> Records supplied
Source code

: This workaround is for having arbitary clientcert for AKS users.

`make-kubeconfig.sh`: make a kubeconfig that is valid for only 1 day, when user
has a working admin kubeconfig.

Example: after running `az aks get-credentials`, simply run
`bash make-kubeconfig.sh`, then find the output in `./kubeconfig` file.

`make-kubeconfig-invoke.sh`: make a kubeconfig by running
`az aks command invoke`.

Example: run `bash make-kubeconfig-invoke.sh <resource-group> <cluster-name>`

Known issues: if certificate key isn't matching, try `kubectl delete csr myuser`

> Task to carry out
Where a line in the records above contains the string "make", copy that line.

> Reply to the exercise
`make-kubeconfig.sh`: make a kubeconfig that is valid for only 1 day, when user
`bash make-kubeconfig.sh`, then find the output in `./kubeconfig` file.
`make-kubeconfig-invoke.sh`: make a kubeconfig by running
Example: run `bash make-kubeconfig-invoke.sh <resource-group> <cluster-name>`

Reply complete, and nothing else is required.